Task prompt -> Find the line with "including support for" in the records below. Copy it and every line after it, up to and including the line with "Before upgrading a theme, consider".

Source texts of formatted documents:
----
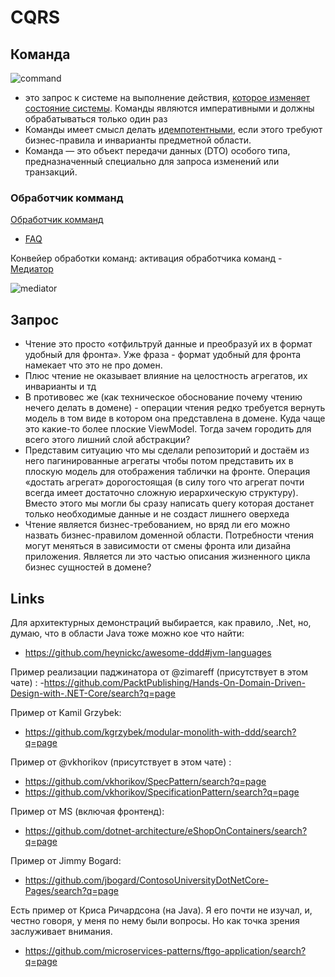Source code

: # CQRS



## Команда

![command](https://docs.microsoft.com/ru-ru/dotnet/architecture/microservices/microservice-ddd-cqrs-patterns/media/microservice-application-layer-implementation-web-api/high-level-writes-side.png)

- это запрос к системе на выполнение действия, [которое изменяет состояние системы](https://docs.microsoft.com/ru-ru/dotnet/architecture/microservices/microservice-ddd-cqrs-patterns/microservice-application-layer-implementation-web-api#implement-the-command-and-command-handler-patterns). Команды являются императивными и должны обрабатываться только один раз
- Команды имеет смысл делать [идемпотентными](idempotent.md), если этого требуют бизнес-правила и инварианты предметной области.
- Команда — это объект передачи данных (DTO) особого типа, предназначенный специально для запроса изменений или транзакций.

### Обработчик комманд

[Обработчик комманд](https://docs.microsoft.com/ru-ru/dotnet/architecture/microservices/microservice-ddd-cqrs-patterns/microservice-application-layer-implementation-web-api#the-command-handler-class)
- [FAQ](https://cqrs.nu/Faq/command-handlers)

Конвейер обработки команд: активация обработчика команд - [Медиатор](https://docs.microsoft.com/ru-ru/dotnet/architecture/microservices/microservice-ddd-cqrs-patterns/microservice-application-layer-implementation-web-api#the-command-process-pipeline-how-to-trigger-a-command-handler)

![mediator](https://docs.microsoft.com/ru-ru/dotnet/architecture/microservices/microservice-ddd-cqrs-patterns/media/microservice-application-layer-implementation-web-api/mediator-cqrs-microservice.png)

## Запрос

- Чтение это просто «отфильтруй данные и преобразуй их в формат удобный для фронта». Уже фраза - формат удобный для фронта намекает что это не про домен.
- Плюс чтение не оказывает влияние на целостность агрегатов, их инварианты и тд 
- В противовес же (как техническое обоснование почему чтению нечего делать в домене) - операции чтения редко требуется вернуть модель в том виде в котором она представлена в домене. Куда чаще это какие-то более плоские ViewModel. Тогда зачем городить для всего этого лишний слой абстракции?
- Представим ситуацию что мы сделали репозиторий и достаём из него пагинированные агрегаты чтобы потом представить их в плоскую модель для отображения таблички на фронте. Операция «достать агрегат» дорогостоящая (в силу того что агрегат почти всегда имеет достаточно сложную иерархическую структуру). Вместо этого мы могли бы сразу написать query которая достанет только необходимые данные и не создаст лишнего оверхеда
- Чтение является бизнес-требованием, но вряд ли его можно назвать бизнес-правилом доменной области. Потребности чтения могут меняться в зависимости от смены фронта или дизайна приложения. Является ли это частью описания жизненного цикла бизнес сущностей в домене?

## Links

Для архитектурных демонстраций выбирается, как правило, .Net, но, думаю, что в области Java тоже можно кое что найти:
- https://github.com/heynickc/awesome-ddd#jvm-languages

Пример реализации паджинатора от @zimareff (присутствует в этом чате) :
-https://github.com/PacktPublishing/Hands-On-Domain-Driven-Design-with-.NET-Core/search?q=page

Пример от Kamil Grzybek:
- https://github.com/kgrzybek/modular-monolith-with-ddd/search?q=page

Пример от @vkhorikov (присутствует в этом чате) :
- https://github.com/vkhorikov/SpecPattern/search?q=page
- https://github.com/vkhorikov/SpecificationPattern/search?q=page

Пример от MS (включая фронтенд):
- https://github.com/dotnet-architecture/eShopOnContainers/search?q=page

Пример от Jimmy Bogard:
- https://github.com/jbogard/ContosoUniversityDotNetCore-Pages/search?q=page

Есть пример от Криса Ричардсона (на Java). Я его почти не изучал, и, честно говоря, у меня по нему были вопросы. Но как точка зрения заслуживает внимания.
- https://github.com/microservices-patterns/ftgo-application/search?q=page
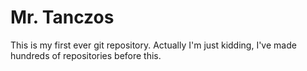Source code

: # Mr. Tanczos

This is my first ever git repository.  Actually I'm just kidding, I've made hundreds of repositories before this.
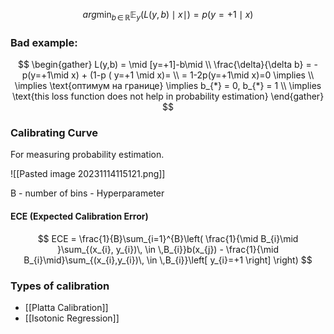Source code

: $$
arg\min_{b\, \in \,\mathbb{R}} \mathbb{E}_{y}(L(y,b)\mid x\mid)= p(y=+1\mid x)
$$

### Bad example:
$$
\begin{gather}
L(y,b) = \mid [y=+1]-b\mid \\
\frac{\delta}{\delta b} = -p(y=+1\mid x) + (1-p ( y=+1 \mid x)=  \\
= 1-2p(y=+1\mid x)=0 \implies \\
\implies \text{оптимум на границе} \implies b_{*} = 0, b_{*} = 1 \\
\implies \text{this loss function does not help in probability estimation}
\end{gather}
$$


### Calibrating Curve
For measuring probability estimation.

![[Pasted image 20231114115121.png]]

B - number of bins - Hyperparameter

#### ECE (Expected Calibration Error)
$$
ECE = \frac{1}{B}\sum_{i=1}^{B}\left( \frac{1}{\mid B_{i}\mid }\sum_{(x_{i}, y_{i})\, \in \,B_{i}}b(x_{j}) - \frac{1}{\mid B_{i}\mid}\sum_{(x_{i},y_{i})\, \in \,B_{i}}\left[ y_{i}=+1 \right]  \right) 
$$

### Types of calibration
- [[Platta Calibration]]
- [[Isotonic Regression]]
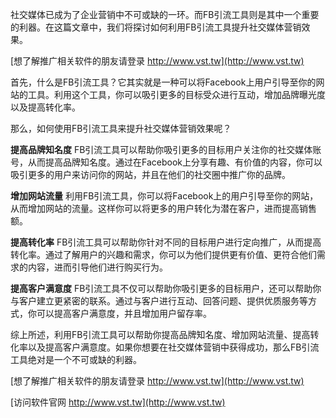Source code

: 社交媒体已成为了企业营销中不可或缺的一环。而FB引流工具则是其中一个重要的利器。在这篇文章中，我们将探讨如何利用FB引流工具提升社交媒体营销效果。

[想了解推广相关软件的朋友请登录 http://www.vst.tw](http://www.vst.tw)

首先，什么是FB引流工具？它其实就是一种可以将Facebook上用户引导至你的网站的工具。利用这个工具，你可以吸引更多的目标受众进行互动，增加品牌曝光度以及提高转化率。

那么，如何使用FB引流工具来提升社交媒体营销效果呢？

**提高品牌知名度**
FB引流工具可以帮助你吸引更多的目标用户关注你的社交媒体账号，从而提高品牌知名度。通过在Facebook上分享有趣、有价值的内容，你可以吸引更多的用户来访问你的网站，并且在他们的社交圈中推广你的品牌。

**增加网站流量**
利用FB引流工具，你可以将Facebook上的用户引导至你的网站，从而增加网站的流量。这样你可以将更多的用户转化为潜在客户，进而提高销售额。

**提高转化率**
FB引流工具可以帮助你针对不同的目标用户进行定向推广，从而提高转化率。通过了解用户的兴趣和需求，你可以为他们提供更有价值、更符合他们需求的内容，进而引导他们进行购买行为。

**提高客户满意度**
FB引流工具不仅可以帮助你吸引更多的目标用户，还可以帮助你与客户建立更紧密的联系。通过与客户进行互动、回答问题、提供优质服务等方式，你可以提高客户满意度，并且增加用户留存率。

综上所述，利用FB引流工具可以帮助你提高品牌知名度、增加网站流量、提高转化率以及提高客户满意度。如果你想要在社交媒体营销中获得成功，那么FB引流工具绝对是一个不可或缺的利器。

[想了解推广相关软件的朋友请登录 http://www.vst.tw](http://www.vst.tw)


[访问软件官网 http://www.vst.tw](http://www.vst.tw)
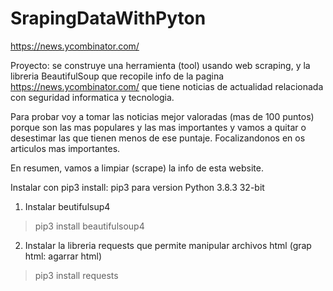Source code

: # SrapingDataWithPyton
https://news.ycombinator.com/

Proyecto: se construye una herramienta (tool) usando web scraping, y la libreria BeautifulSoup
que recopile info de la pagina https://news.ycombinator.com/ que tiene noticias de actualidad
relacionada con seguridad informatica y tecnologia. 

Para probar voy a tomar las noticias mejor valoradas (mas de 100 puntos) porque son las mas populares y
las mas importantes y vamos a quitar o desestimar las que tienen menos de ese puntaje. Focalizandonos en
os articulos mas importantes.

En resumen, vamos a limpiar (scrape) la info de esta website.

Instalar con pip3 install: pip3 para version Python 3.8.3 32-bit

1. Instalar beutifulsup4
> pip3 install beautifulsoup4
2. Instalar la libreria requests que permite manipular archivos html (grap html: agarrar html)
> pip3 install requests


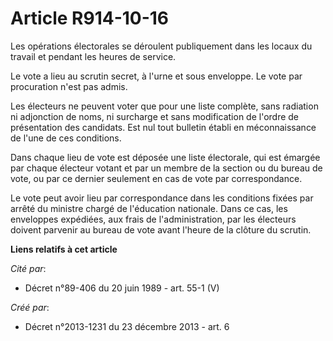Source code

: # Article R914-10-16

Les opérations électorales se déroulent publiquement dans les locaux du travail et pendant les heures de service. 

Le vote a lieu au scrutin secret, à l'urne et sous enveloppe. Le vote par procuration n'est pas admis. 

Les électeurs ne peuvent voter que pour une liste complète, sans radiation ni adjonction de noms, ni surcharge et sans
modification de l'ordre de présentation des candidats. Est nul tout bulletin établi en méconnaissance de l'une de ces
conditions. 

Dans chaque lieu de vote est déposée une liste électorale, qui est émargée par chaque électeur votant et par un membre de la
section ou du bureau de vote, ou par ce dernier seulement en cas de vote par correspondance. 

Le vote peut avoir lieu par correspondance dans les conditions fixées par arrêté du ministre chargé de l'éducation nationale.
Dans ce cas, les enveloppes expédiées, aux frais de l'administration, par les électeurs doivent parvenir au bureau de vote
avant l'heure de la clôture du scrutin.

**Liens relatifs à cet article**

_Cité par_:

  - Décret n°89-406 du 20 juin 1989 - art. 55-1 (V)

_Créé par_:

  - Décret n°2013-1231 du 23 décembre 2013 - art. 6
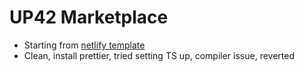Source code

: # UP42 Marketplace

- Starting from [netlify template](https://github.com/netlify-templates/next-netlify-starter)
- Clean, install prettier, tried setting TS up, compiler issue, reverted
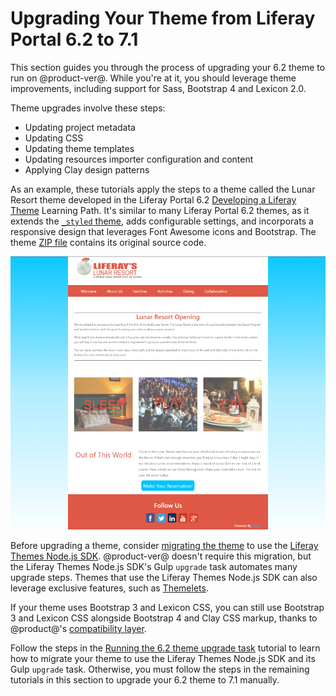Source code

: # Upgrading Your Theme from Liferay Portal 6.2 to 7.1 [](id=upgrading-6.2-themes-to-7.1)

This section guides you through the process of upgrading your 6.2 theme to run
on @product-ver@. While you're at it, you should leverage theme improvements,
including support for Sass, Bootstrap 4 and Lexicon 2.0. 

Theme upgrades involve these steps:

-  Updating project metadata
-  Updating CSS
-  Updating theme templates
-  Updating resources importer configuration and content
-  Applying Clay design patterns

As an example, these tutorials apply the steps to a theme called the Lunar
Resort theme developed in the Liferay Portal 6.2 
[Developing a Liferay Theme](/develop/tutorials/-/knowledge_base/6-2/developing-a-liferay-theme)
Learning Path. It's similar to many Liferay Portal 6.2 themes, as it extends the
[`_styled`
theme](https://github.com/liferay/liferay-portal/tree/6.2.x/portal-web/docroot/html/themes/_styled),
adds configurable settings, and incorporats a responsive design that leverages
Font Awesome icons and Bootstrap. The theme 
[ZIP file](/documents/10184/656312/lunar-resort-theme-migration-6.2.zip) contains its
original source code. 

![Figure 1: The Lunar Resort example theme upgraded in this tutorial uses a clean, minimal design.](../../../../images/finished-7-1-theme.png)

Before upgrading a theme, consider 
[migrating the theme](/develop/tutorials/-/knowledge_base/7-1/running-the-upgrade-task-for-6.2-themes) 
to use the 
[Liferay Themes Node.js SDK](https://github.com/liferay/liferay-themes-sdk/tree/master/packages). 
@product-ver@ doesn't require this migration, but the Liferay Themes Node.js 
SDK's Gulp `upgrade` task automates many upgrade steps. Themes that use the 
Liferay Themes Node.js SDK can also leverage exclusive features, such as 
[Themelets](/develop/tutorials/-/knowledge_base/7-1/creating-reusable-pieces-of-code-for-your-themes). 

If your theme uses Bootstrap 3 and Lexicon CSS, you can still use Bootstrap
3 and Lexicon CSS alongside Bootstrap 4 and Clay CSS markup, thanks to
@product@'s 
[compatibility layer](/develop/tutorials/-/knowledge_base/7-1/using-the-bootstrap-3-lexicon-css-compatibility-layer). 

Follow the steps in the 
[Running the 6.2 theme upgrade task](/develop/tutorials/-/knowledge_base/7-1/running-the-upgrade-task-for-6.2-themes) 
tutorial to learn how to migrate your theme to use the Liferay Themes Node.js
SDK and its Gulp `upgrade` task. Otherwise, you must follow the steps in the
remaining tutorials in this section to upgrade your 6.2 theme to 7.1 manually. 
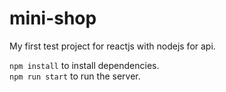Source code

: # mini-shop
My first test project for reactjs with nodejs for api.

`npm install` to install dependencies.<br>
`npm run start` to run the server.
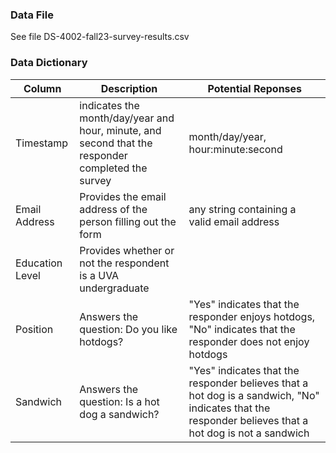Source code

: ### Data File
See file DS-4002-fall23-survey-results.csv

### Data Dictionary
| Column| Description| Potential Reponses|                   
|-------|------------|-------------------|
| Timestamp | indicates the month/day/year and hour, minute, and second that the responder completed the survey |month/day/year, hour:minute:second|
| Email Address| Provides the email address of the person filling out the form| any string containing a valid email address|
| Education Level| Provides whether or not the respondent is a UVA undergraduate|
| Position| Answers the question: Do you like hotdogs?| "Yes" indicates that the responder enjoys hotdogs, "No" indicates that the responder does not enjoy hotdogs |
| Sandwich| Answers the question: Is a hot dog a sandwich?| "Yes" indicates that the responder believes that a hot dog is a sandwich, "No" indicates that the responder believes that a hot dog is not a sandwich |
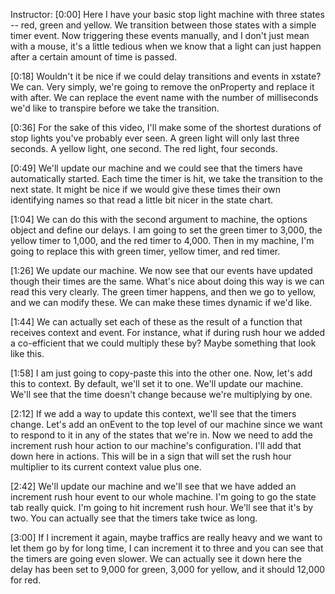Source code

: Instructor: [0:00] Here I have your basic stop light machine with three states -- red, green and yellow. We transition between those states with a simple timer event. Now triggering these events manually, and I don't just mean with a mouse, it's a little tedious when we know that a light can just happen after a certain amount of time is passed.

[0:18] Wouldn't it be nice if we could delay transitions and events in xstate? We can. Very simply, we're going to remove the onProperty and replace it with after. We can replace the event name with the number of milliseconds we'd like to transpire before we take the transition.

[0:36] For the sake of this video, I'll make some of the shortest durations of stop lights you've probably ever seen. A green light will only last three seconds. A yellow light, one second. The red light, four seconds.

[0:49] We'll update our machine and we could see that the timers have automatically started. Each time the timer is hit, we take the transition to the next state. It might be nice if we would give these times their own identifying names so that read a little bit nicer in the state chart.

[1:04] We can do this with the second argument to machine, the options object and define our delays. I am going to set the green timer to 3,000, the yellow timer to 1,000, and the red timer to 4,000. Then in my machine, I'm going to replace this with green timer, yellow timer, and red timer.

[1:26] We update our machine. We now see that our events have updated though their times are the same. What's nice about doing this way is we can read this very clearly. The green timer happens, and then we go to yellow, and we can modify these. We can make these times dynamic if we'd like.

[1:44] We can actually set each of these as the result of a function that receives context and event. For instance, what if during rush hour we added a co-efficient that we could multiply these by? Maybe something that look like this.

[1:58] I am just going to copy-paste this into the other one. Now, let's add this to context. By default, we'll set it to one. We'll update our machine. We'll see that the time doesn't change because we're multiplying by one.

[2:12] If we add a way to update this context, we'll see that the timers change. Let's add an onEvent to the top level of our machine since we want to respond to it in any of the states that we're in. Now we need to add the increment rush hour action to our machine's configuration. I'll add that down here in actions. This will be in a sign that will set the rush hour multiplier to its current context value plus one.

[2:42] We'll update our machine and we'll see that we have added an increment rush hour event to our whole machine. I'm going to go the state tab really quick. I'm going to hit increment rush hour. We'll see that it's by two. You can actually see that the timers take twice as long.

[3:00] If I increment it again, maybe traffics are really heavy and we want to let them go by for long time, I can increment it to three and you can see that the timers are going even slower. We can actually see it down here the delay has been set to 9,000 for green, 3,000 for yellow, and it should 12,000 for red.
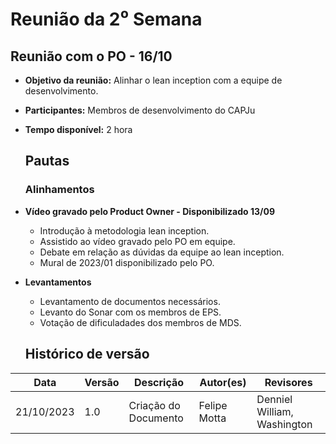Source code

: # Reunião da 2⁰ Semana


## **Reunião com o PO - 16/10**

- **Objetivo da reunião:** Alinhar o lean inception com a equipe de desenvolvimento.
- **Participantes:** Membros de desenvolvimento do CAPJu
- **Tempo disponível:** 2 hora
    
    ## **Pautas**
    
    ### Alinhamentos

- **Vídeo gravado pelo Product Owner - Disponibilizado 13/09**
    - Introdução à metodologia lean inception.
    - Assistido ao vídeo gravado pelo PO em equipe.
    - Debate em relação as dúvidas da equipe ao lean inception.
    - Mural de 2023/01 disponibilizado pelo PO.
- **Levantamentos**
    - Levantamento de documentos necessários.
    - Levanto do Sonar com os membros de EPS.
    - Votação de dificuladades dos membros de MDS.

    ## Histórico de versão
| Data | Versão | Descrição | Autor(es) | Revisores |
| ---- | ---- | ---- | ---- | ---- |
| 21/10/2023 | 1.0 | Criação do Documento | Felipe Motta | Denniel William, Washington |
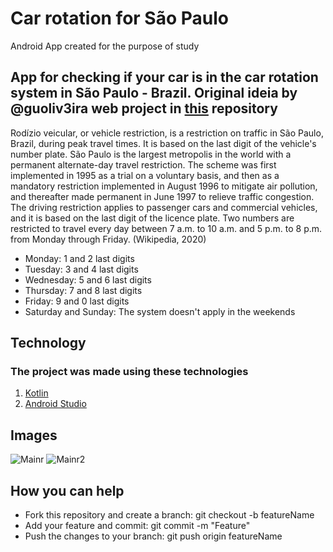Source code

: # Car rotation for São Paulo

 Android App created for the purpose of study

## App for checking if your car is in the car rotation system in São Paulo - Brazil. Original ideia by @guoliv3ira web project in [this](https://github.com/guoliv3ira/rodizio-sp) repository
 
 Rodízio veicular, or vehicle restriction, is a restriction on traffic in São Paulo, Brazil, during peak travel times.
 It is based on the last digit of the vehicle's number plate. São Paulo is the largest metropolis in the world with a permanent 
 alternate-day travel restriction. The scheme was first implemented in 1995 as a trial on a voluntary basis, and then as a mandatory restriction implemented in August 1996 
 to mitigate air pollution, and thereafter made permanent in June 1997 to relieve traffic congestion. The driving restriction applies to passenger cars and commercial vehicles, and it is based on the last digit
 of the licence plate. Two numbers are restricted to travel every day between 7 a.m. to 10 a.m. and 5 p.m. to 8 p.m. from Monday through Friday. (Wikipedia, 2020)
*  Monday: 1 and 2 last digits
*  Tuesday: 3 and 4 last digits
*  Wednesday: 5 and 6 last digits
*  Thursday: 7 and 8 last digits
*  Friday: 9 and 0 last digits
*  Saturday and Sunday: The system doesn't apply in the weekends

## Technology
### The project was made using these technologies
1.  [Kotlin](https://kotlinlang.org)
2.  [Android Studio](https://www.google.com.br/search?client=opera&q=android+studio&sourceid=opera&ie=UTF-8&oe=UTF-8)

## Images
![Mainr](https://i.imgur.com/kWjLusE.png)  ![Mainr2](https://i.imgur.com/FsYYZhB.png)

## How you can help
*   Fork this repository and create a branch: git checkout -b featureName 
*   Add your feature and commit: git commit -m "Feature"
*   Push the changes to your branch: git push origin featureName
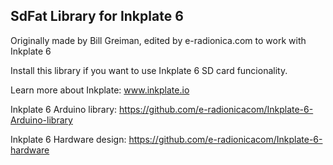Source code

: ## SdFat Library for Inkplate 6

Originally made by Bill Greiman, edited by e-radionica.com to work with Inkplate 6

Install this library if you want to use Inkplate 6 SD card funcionality.


Learn more about Inkplate: www.inkplate.io

Inkplate 6 Arduino library: https://github.com/e-radionicacom/Inkplate-6-Arduino-library

Inkplate 6 Hardware design: https://github.com/e-radionicacom/Inkplate-6-hardware
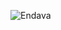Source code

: ![Endava](https://github.com/A21N/Logo_Endava/assets/141419890/02064220-34e7-4e96-83d4-8b2f7c5b8290)
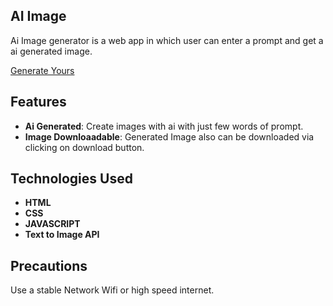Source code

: ## AI Image

 Ai Image generator is a web app in which user can enter a prompt and get a ai generated image.

 [Generate Yours](https://praful-daksh.github.io/ImageAi)

## Features

- **Ai Generated**: Create images with ai with just few words of prompt.
- **Image Downloaadable**:  Generated Image also can be downloaded via clicking on download button.

## Technologies Used

- **HTML**
- **CSS**
- **JAVASCRIPT**
- **Text to Image API**

## Precautions 
Use a stable Network Wifi or high speed internet.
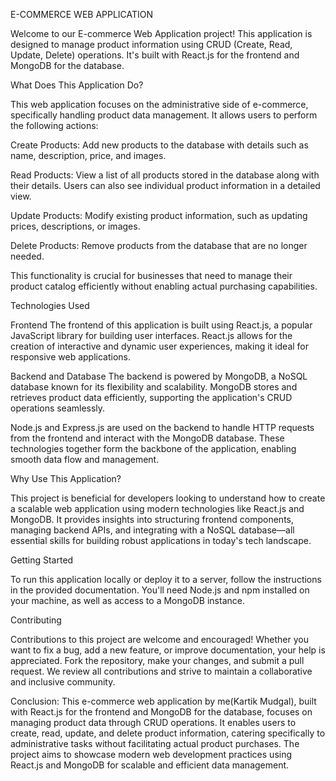 E-COMMERCE WEB APPLICATION


Welcome to our E-commerce Web Application project! This application is designed to manage product information using CRUD (Create, Read, Update, Delete) operations. It's built with React.js for the frontend and MongoDB for the database.

What Does This Application Do?

This web application focuses on the administrative side of e-commerce, specifically handling product data management. It allows users to perform the following actions:

Create Products: Add new products to the database with details such as name, description, price, and images.

Read Products: View a list of all products stored in the database along with their details. Users can also see individual product information in a detailed view.

Update Products: Modify existing product information, such as updating prices, descriptions, or images.

Delete Products: Remove products from the database that are no longer needed.

This functionality is crucial for businesses that need to manage their product catalog efficiently without enabling actual purchasing capabilities.

Technologies Used

Frontend
The frontend of this application is built using React.js, a popular JavaScript library for building user interfaces. React.js allows for the creation of interactive and dynamic user experiences, making it ideal for responsive web applications.

Backend and Database
The backend is powered by MongoDB, a NoSQL database known for its flexibility and scalability. MongoDB stores and retrieves product data efficiently, supporting the application's CRUD operations seamlessly.

Node.js and Express.js are used on the backend to handle HTTP requests from the frontend and interact with the MongoDB database. These technologies together form the backbone of the application, enabling smooth data flow and management.

Why Use This Application?

This project is beneficial for developers looking to understand how to create a scalable web application using modern technologies like React.js and MongoDB. It provides insights into structuring frontend components, managing backend APIs, and integrating with a NoSQL database—all essential skills for building robust applications in today's tech landscape.

Getting Started

To run this application locally or deploy it to a server, follow the instructions in the provided documentation. You'll need Node.js and npm installed on your machine, as well as access to a MongoDB instance.

Contributing

Contributions to this project are welcome and encouraged! Whether you want to fix a bug, add a new feature, or improve documentation, your help is appreciated. Fork the repository, make your changes, and submit a pull request. We review all contributions and strive to maintain a collaborative and inclusive community.


Conclusion: This e-commerce web application by me(Kartik Mudgal), built with React.js for the frontend and MongoDB for the database, focuses on managing product data through CRUD operations. It enables users to create, read, update, and delete product information, catering specifically to administrative tasks without facilitating actual product purchases. The project aims to showcase modern web development practices using React.js and MongoDB for scalable and efficient data management.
----
Response below ->
including support for Sass, Bootstrap 4 and Lexicon 2.0. 

Theme upgrades involve these steps:

-  Updating project metadata
-  Updating CSS
-  Updating theme templates
-  Updating resources importer configuration and content
-  Applying Clay design patterns

As an example, these tutorials apply the steps to a theme called the Lunar
Resort theme developed in the Liferay Portal 6.2 
[Developing a Liferay Theme](/develop/tutorials/-/knowledge_base/6-2/developing-a-liferay-theme)
Learning Path. It's similar to many Liferay Portal 6.2 themes, as it extends the
[`_styled`
theme](https://github.com/liferay/liferay-portal/tree/6.2.x/portal-web/docroot/html/themes/_styled),
adds configurable settings, and incorporats a responsive design that leverages
Font Awesome icons and Bootstrap. The theme 
[ZIP file](/documents/10184/656312/lunar-resort-theme-migration-6.2.zip) contains its
original source code. 

![Figure 1: The Lunar Resort example theme upgraded in this tutorial uses a clean, minimal design.](../../../../images/finished-7-1-theme.png)

Before upgrading a theme, consider 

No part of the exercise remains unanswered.